» **About this exercise**
Your answer should be a single number: the count of lines in the listing that contain "analisis".
━━━━━━━━━━━━━━━━
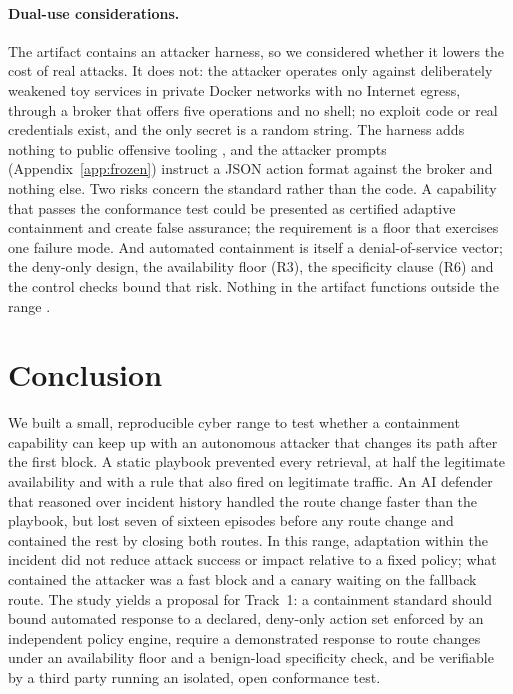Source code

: \documentclass[10pt,a4paper]{article}
\begin{document}
\paragraph{Dual-use considerations.}
The artifact contains an attacker harness, so we considered whether it lowers the cost of real attacks. It does not: the attacker operates only against deliberately weakened toy services in private Docker networks with no Internet egress, through a broker that offers five operations and no shell; no exploit code or real credentials exist, and the only secret is a random string. The harness adds nothing to public offensive tooling \citep{fang2024websites,singer2025incalmo}, and the attacker prompts (Appendix~\ref{app:frozen}) instruct a JSON action format against the broker and nothing else. Two risks concern the standard rather than the code. A capability that passes the conformance test could be presented as certified adaptive containment and create false assurance; the requirement is a floor that exercises one failure mode. And automated containment is itself a denial-of-service vector; the deny-only design, the availability floor (R3), the specificity clause (R6) and the control checks bound that risk. Nothing in the artifact functions outside the range \citep{apart2026sprint}.

\section{Conclusion}\label{sec:conclusion}

We built a small, reproducible cyber range to test whether a containment capability can keep up with an autonomous attacker that changes its path after the first block. A static playbook prevented every retrieval, at half the legitimate availability and with a rule that also fired on legitimate traffic. An AI defender that reasoned over incident history handled the route change faster than the playbook, but lost seven of sixteen episodes before any route change and contained the rest by closing both routes. In this range, adaptation within the incident did not reduce attack success or impact relative to a fixed policy; what contained the attacker was a fast block and a canary waiting on the fallback route. The study yields a proposal for Track~1: a containment standard should bound automated response to a declared, deny-only action set enforced by an independent policy engine, require a demonstrated response to route changes under an availability floor and a benign-load specificity check, and be verifiable by a third party running an isolated, open conformance test.
\end{document}
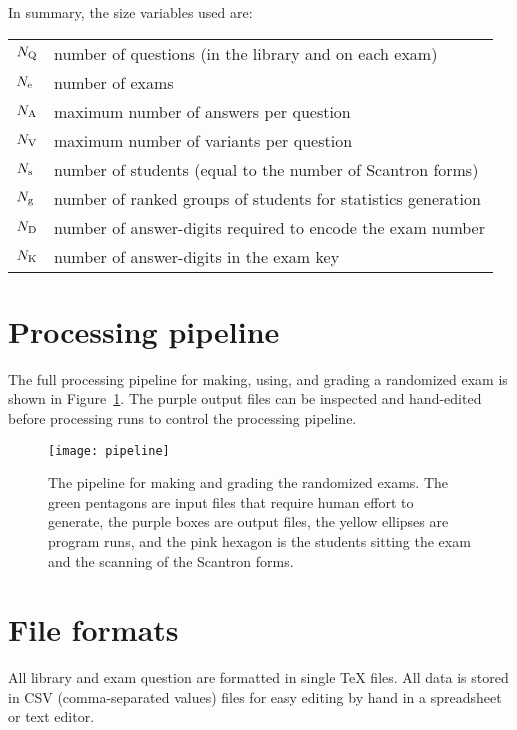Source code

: \documentclass{article}
\begin{document}
In summary, the size variables used are:
\begin{center}
  \begin{tabular}{ll}
    $N_{\rm Q}$ & number of questions (in the library and on each exam) \\
    $N_{\rm e}$ & number of exams \\
    $N_{\rm A}$ & maximum number of answers per question \\
    $N_{\rm V}$ & maximum number of variants per question \\
    $N_{\rm s}$ & number of students (equal to the number of Scantron forms) \\
    $N_{\rm g}$ & number of ranked groups of students for statistics generation \\
    $N_{\rm D}$ & number of answer-digits required to encode the exam number \\
    $N_{\rm K}$ & number of answer-digits in the exam key
  \end{tabular}
\end{center}

\section{Processing pipeline}

The full processing pipeline for making, using, and grading a
randomized exam is shown in Figure~\ref{fig:pipeline}. The purple
output files can be inspected and hand-edited before processing runs
to control the processing pipeline.

\begin{figure}
  \centering
  \texttt{[image: pipeline]}
  \caption{The pipeline for making and grading the randomized
    exams. The green pentagons are input files that require human
    effort to generate, the purple boxes are output files, the yellow
    ellipses are program runs, and the pink hexagon is the students
    sitting the exam and the scanning of the Scantron forms.}
  \label{fig:pipeline}
\end{figure}

\section{File formats}

All library and exam question are formatted in single TeX files. All
data is stored in CSV (comma-separated values) files for easy editing
by hand in a spreadsheet or text editor.
\end{document}
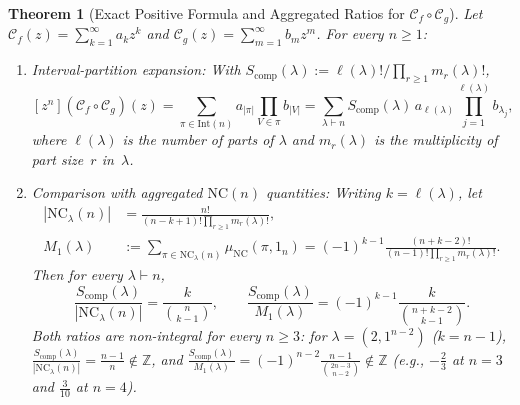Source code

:\documentclass[11pt]{article}
\newtheorem{theorem}{Theorem}[section]
\theoremstyle{definition}
\newcommand{\NC}{\mathrm{NC}}
\newcommand{\IntP}{\mathrm{Int}}
\begin{document}
\begin{theorem}[Exact Positive Formula and Aggregated Ratios for $\mathcal{C}_f \circ \mathcal{C}_g$]\label{thm:exact-opB}
Let $\mathcal{C}_f(z) = \sum_{k=1}^{\infty} a_k z^k$ and $\mathcal{C}_g(z) = \sum_{m=1}^{\infty} b_m z^m$. For every $n \ge 1$:
\begin{enumerate}
  \item[(a)] \emph{Interval-partition expansion:} With $S_{\mathrm{comp}}(\lambda) := \ell(\lambda)! / \prod_{r \ge 1} m_r(\lambda)!$,
  \begin{equation}\label{eq:interval-expansion}
    [z^n](\mathcal{C}_f \circ \mathcal{C}_g)(z)
    = \sum_{\pi \in \IntP(n)} a_{|\pi|} \prod_{V \in \pi} b_{|V|}
    = \sum_{\lambda \vdash n} S_{\mathrm{comp}}(\lambda)\,a_{\ell(\lambda)} \prod_{j=1}^{\ell(\lambda)} b_{\lambda_j},
  \end{equation}
  where $\ell(\lambda)$ is the number of parts of $\lambda$ and $m_r(\lambda)$ is the multiplicity of part size~$r$ in~$\lambda$.
  \item[(b)] \emph{Comparison with aggregated $\NC(n)$ quantities:} Writing $k = \ell(\lambda)$, let
  \begin{align*}
    |\NC_\lambda(n)| &= \frac{n!}{(n - k + 1)!\prod_{r \ge 1} m_r(\lambda)!}, \\
    M_1(\lambda) &:= \sum_{\pi \in \NC_\lambda(n)} \mu_{\NC}(\pi, 1_n)
    = (-1)^{k-1} \frac{(n + k - 2)!}{(n - 1)!\prod_{r \ge 1} m_r(\lambda)!}.
  \end{align*}
  Then for every $\lambda \vdash n$,
  \begin{equation}\label{eq:ratios}
    \frac{S_{\mathrm{comp}}(\lambda)}{|\NC_\lambda(n)|} = \frac{k}{\binom{n}{k-1}}, \qquad
    \frac{S_{\mathrm{comp}}(\lambda)}{M_1(\lambda)} = (-1)^{k-1}\frac{k}{\binom{n + k - 2}{k - 1}}.
  \end{equation}
  Both ratios are non-integral for every $n \ge 3$: for $\lambda = (2, 1^{n-2})$ ($k = n - 1$), $\frac{S_{\mathrm{comp}}(\lambda)}{|\NC_\lambda(n)|} = \frac{n-1}{n} \notin \mathbb{Z}$, and $\frac{S_{\mathrm{comp}}(\lambda)}{M_1(\lambda)} = (-1)^{n-2}\frac{n-1}{\binom{2n-3}{n-2}} \notin \mathbb{Z}$ (e.g., $-\frac{2}{3}$ at $n = 3$ and $\frac{3}{10}$ at $n = 4$).
\end{enumerate}
\end{theorem}
\end{document}
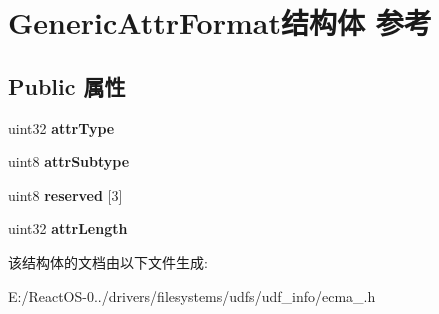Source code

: \hypertarget{struct_generic_attr_format}{}\section{Generic\+Attr\+Format结构体 参考}
\label{struct_generic_attr_format}
\subsection*{Public 属性}
\begin{DoxyCompactItemize}
\item 
\mbox{\label{struct_generic_attr_format_ae784b7f92272fd0f73b5e4cbbe57b338}} 
uint32 {\bfseries attr\+Type}
\item 
\mbox{\label{struct_generic_attr_format_ad9a7a67a943ad0ca5206ff386454dee5}} 
uint8 {\bfseries attr\+Subtype}
\item 
\mbox{\label{struct_generic_attr_format_a8a24b309e5b8a360769bda8d59e6d2c9}} 
uint8 {\bfseries reserved} \mbox{[}3\mbox{]}
\item 
\mbox{\label{struct_generic_attr_format_a505c5cad1468697e145612cf764a85bc}} 
uint32 {\bfseries attr\+Length}
\end{DoxyCompactItemize}


该结构体的文档由以下文件生成\+:\begin{DoxyCompactItemize}
\item 
E\+:/\+React\+O\+S-\/0../drivers/filesystems/udfs/udf\+\_\+info/ecma\+\_.\+h\end{DoxyCompactItemize}
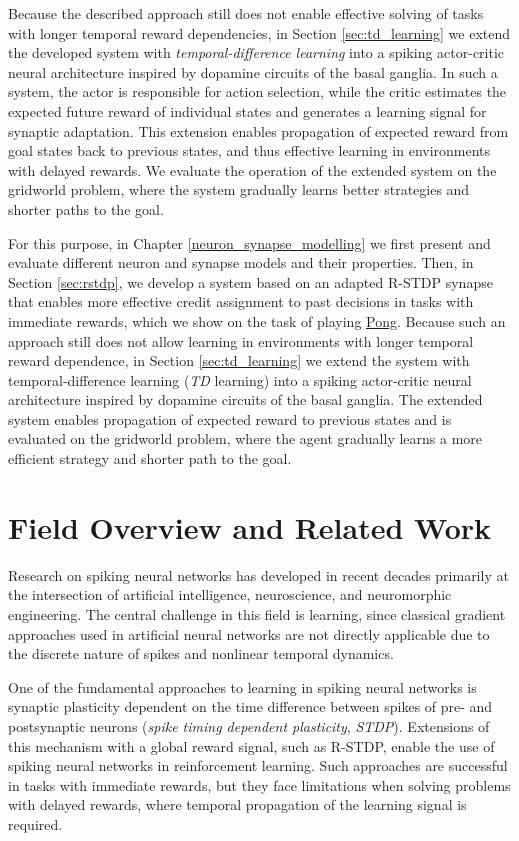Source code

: \documentclass[a4paper,12pt,openright]{book}
\begin{document}
Because the described approach still does not enable effective solving of tasks with longer temporal reward dependencies, in Section \ref{sec:td_learning} we extend the developed system with \textit{temporal-difference learning} into a spiking actor-critic neural architecture inspired by dopamine circuits of the basal ganglia. In such a system, the actor is responsible for action selection, while the critic estimates the expected future reward of individual states and generates a learning signal for synaptic adaptation. This extension enables propagation of expected reward from goal states back to previous states, and thus effective learning in environments with delayed rewards. We evaluate the operation of the extended system on the gridworld problem, where the system gradually learns better strategies and shorter paths to the goal.

For this purpose, in Chapter \ref{neuron_synapse_modelling} we first present and evaluate different neuron and synapse models and their properties. Then, in Section \ref{sec:rstdp}, we develop a system based on an adapted R-STDP synapse that enables more effective credit assignment to past decisions in tasks with immediate rewards, which we show on the task of playing \href{https://en.wikipedia.org/wiki/Pong}{Pong}. Because such an approach still does not allow learning in environments with longer temporal reward dependence, in Section \ref{sec:td_learning} we extend the system with temporal-difference learning (\textit{TD} learning) into a spiking actor-critic neural architecture inspired by dopamine circuits of the basal ganglia. The extended system enables propagation of expected reward to previous states and is evaluated on the gridworld problem, where the agent gradually learns a more efficient strategy and shorter path to the goal.

\chapter{Field Overview and Related Work}
Research on spiking neural networks has developed in recent decades primarily at the intersection of artificial intelligence, neuroscience, and neuromorphic engineering. The central challenge in this field is learning, since classical gradient approaches used in artificial neural networks are not directly applicable due to the discrete nature of spikes and nonlinear temporal dynamics.

One of the fundamental approaches to learning in spiking neural networks is synaptic plasticity dependent on the time difference between spikes of pre- and postsynaptic neurons (\textit{spike timing dependent plasticity}, \textit{STDP}). Extensions of this mechanism with a global reward signal, such as R-STDP, enable the use of spiking neural networks in reinforcement learning. Such approaches are successful in tasks with immediate rewards, but they face limitations when solving problems with delayed rewards, where temporal propagation of the learning signal is required.
\end{document}
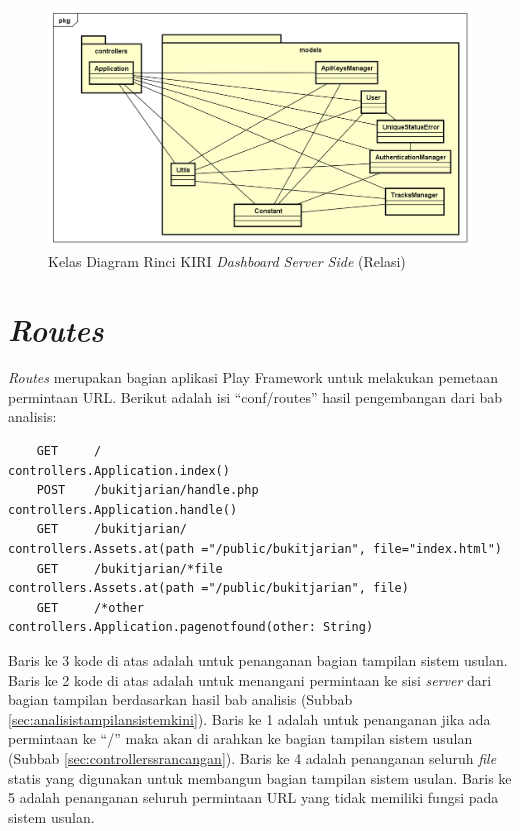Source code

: \begin{figure}[htbp]
	\centering
		\includegraphics[scale=0.55]{Gambar/4_classdiagram_relasi.png}
	\caption{Kelas Diagram Rinci KIRI \textit{Dashboard Server Side} (Relasi)}
	\label{fig:4_classdiagramrelasi}
\end{figure}

\section{\textit{Routes}}
\label{sec:perancanganroutes}
\textit{Routes} merupakan bagian aplikasi Play Framework untuk melakukan pemetaan permintaan URL. Berikut adalah isi ``conf/routes'' hasil pengembangan dari bab analisis:
\begin{lstlisting}
	GET		/	 		 					 controllers.Application.index()
	POST	/bukitjarian/handle.php	 		 controllers.Application.handle()
	GET     /bukitjarian/		             controllers.Assets.at(path ="/public/bukitjarian", file="index.html")
	GET     /bukitjarian/*file         		 controllers.Assets.at(path ="/public/bukitjarian", file)
	GET     /*other	         		 	     controllers.Application.pagenotfound(other: String)
\end{lstlisting}

Baris ke 3 kode di atas adalah untuk penanganan bagian tampilan sistem usulan. Baris ke 2 kode di atas adalah untuk menangani permintaan ke sisi \textit{server} dari bagian tampilan berdasarkan hasil bab analisis (Subbab \ref{sec:analisistampilansistemkini}). Baris ke 1 adalah untuk penanganan jika ada permintaan ke ``/'' maka akan di arahkan ke bagian tampilan sistem usulan (Subbab \ref{sec:controllerssrancangan}). Baris ke 4 adalah penanganan seluruh \textit{file} statis yang digunakan untuk membangun bagian tampilan sistem usulan. Baris ke 5 adalah penanganan seluruh permintaan URL yang tidak memiliki fungsi pada sistem usulan.

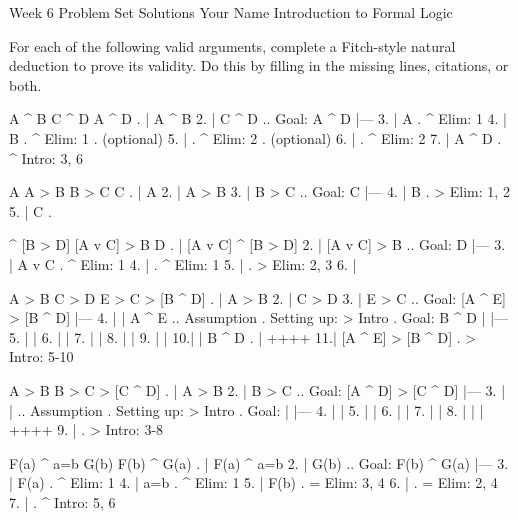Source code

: 

\heading
Week 6 Problem Set Solutions
Your Name
Introduction to Formal Logic
\endheading

For each of the following valid arguments, complete a Fitch-style natural deduction to prove its validity. Do this by filling in the missing lines, citations, or both.

\problems
{}
\argument
 A ^ B
 C ^ D
\argumentline
 A ^ D
\endargument
	\answer
	. | A ^ B
	 2. | C ^ D  ..  Goal: A ^ D
	    |---
	 3. | A      .  ^ Elim: 1
	 4. | B      .  ^ Elim: 1  .  (optional)
	 5. |        .  ^ Elim: 2  .  (optional)
	 6. |        .  ^ Elim: 2
	 7. | A ^ D  .  ^ Intro: 3, 6
	\endfitchproof
	\endanswer

\argument
 A
 A > B
 B > C
\argumentline
 C
\endargument
	\answer
	. | A
	 2. | A > B
	 3. | B > C  ..  Goal: C
	    |---
	 4. | B      .  > Elim: 1, 2
	 5. | C      .  
	\endfitchproof
	\endanswer

\argument
 [A v C] ^ [B > D]
 [A v C] > B
\argumentline
 D
\endargument
	\answer
	. | [A v C] ^ [B > D]
	 2. | [A v C] > B        ..  Goal: D
	    |---
	 3. | A v C              .  ^ Elim: 1
	 4. |                    .  ^ Elim: 1
	 5. |                    .  > Elim: 2, 3
	 6. | 
	\endfitchproof
	\endanswer

\argument
 A > B
 C > D
 E > C
\argumentline
 [A ^ E] > [B ^ D]
\endargument
	\answer
	. | A > B
	 2. | C > D
	 3. | E > C     ..  Goal: [A ^ E] > [B ^ D]
	    |---
	 4. |  | A ^ E  ..  Assumption  .  Setting up: > Intro  .  Goal: B ^ D
	    |  |---
	 5. |  | 
	 6. |  | 
	 7. |  | 
	 8. |  | 
	 9. |  | 
	 10.|  | B ^ D  .  
	    |  ++++
	 11.| [A ^ E] > [B ^ D]  .  > Intro: 5-10
	\endfitchproof
	\endanswer

\argument
 A > B
 B > C
\argumentline
 [A ^ D] > [C ^ D]
\endargument
	\answer
	. | A > B
	 2. | B > C     ..  Goal: [A ^ D] > [C ^ D]
	    |---
	 3. |  |        ..  Assumption  .  Setting up: > Intro  .  Goal: 
	    |  |---
	 4. |  | 
	 5. |  | 
	 6. |  | 
	 7. |  | 
	 8. |  | 
	    |  ++++
	 9. |           .  > Intro: 3-8
	\endfitchproof
	\endanswer

\argument
 F(a) ^ a=b
 G(b)
\argumentline
 F(b) ^ G(a)
\endargument
	\answer
	. | F(a) ^ a=b
	 2. | G(b)         ..  Goal: F(b) ^ G(a)
	    |---
	 3. | F(a)         .  ^ Elim: 1
	 4. | a=b          .  ^ Elim: 1
	 5. | F(b)         .  = Elim: 3, 4
	 6. |              .  = Elim: 2, 4
	 7. |              .  ^ Intro: 5, 6
	\endfitchproof
	\endanswer

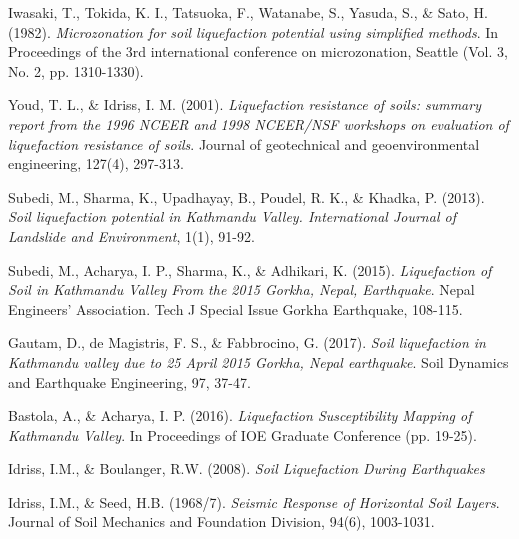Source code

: \begin{thebibliography}{99}
Iwasaki, T., Tokida, K. I., Tatsuoka, F., Watanabe, S., Yasuda, S., \& Sato, H. (1982). \emph{Microzonation for soil liquefaction potential using simplified methods}. In Proceedings of the 3rd international conference on microzonation, Seattle (Vol. 3, No. 2, pp. 1310-1330).

Youd, T. L., \& Idriss, I. M. (2001). \emph{Liquefaction resistance of soils: summary report from the 1996 NCEER and 1998 NCEER/NSF workshops on evaluation of liquefaction resistance of soils}. Journal of geotechnical and geoenvironmental engineering, 127(4), 297-313.

Subedi, M., Sharma, K., Upadhayay, B., Poudel, R. K., \& Khadka, P. (2013). \emph{Soil liquefaction potential in Kathmandu Valley. International Journal of Landslide and Environment}, 1(1), 91-92.

Subedi, M., Acharya, I. P., Sharma, K., \& Adhikari, K. (2015). \emph{Liquefaction of Soil in Kathmandu Valley From the 2015 Gorkha, Nepal, Earthquake}. Nepal Engineers’ Association. Tech J Special Issue Gorkha Earthquake, 108-115.

Gautam, D., de Magistris, F. S., \& Fabbrocino, G. (2017). \emph{Soil liquefaction in Kathmandu valley due to 25 April 2015 Gorkha, Nepal earthquake}. Soil Dynamics and Earthquake Engineering, 97, 37-47.

Bastola, A., \& Acharya, I. P. (2016). \emph{Liquefaction Susceptibility Mapping of Kathmandu Valley}. In Proceedings of IOE Graduate Conference (pp. 19-25).

Idriss, I.M., \& Boulanger, R.W. (2008). \emph{Soil Liquefaction During Earthquakes}

Idriss, I.M., \& Seed, H.B. (1968/7). \emph{Seismic Response of Horizontal Soil Layers}. Journal of Soil Mechanics and Foundation Division, 94(6), 1003-1031.

\end{thebibliography}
━━━━━━━━━━━━━━━━
» **Response**
2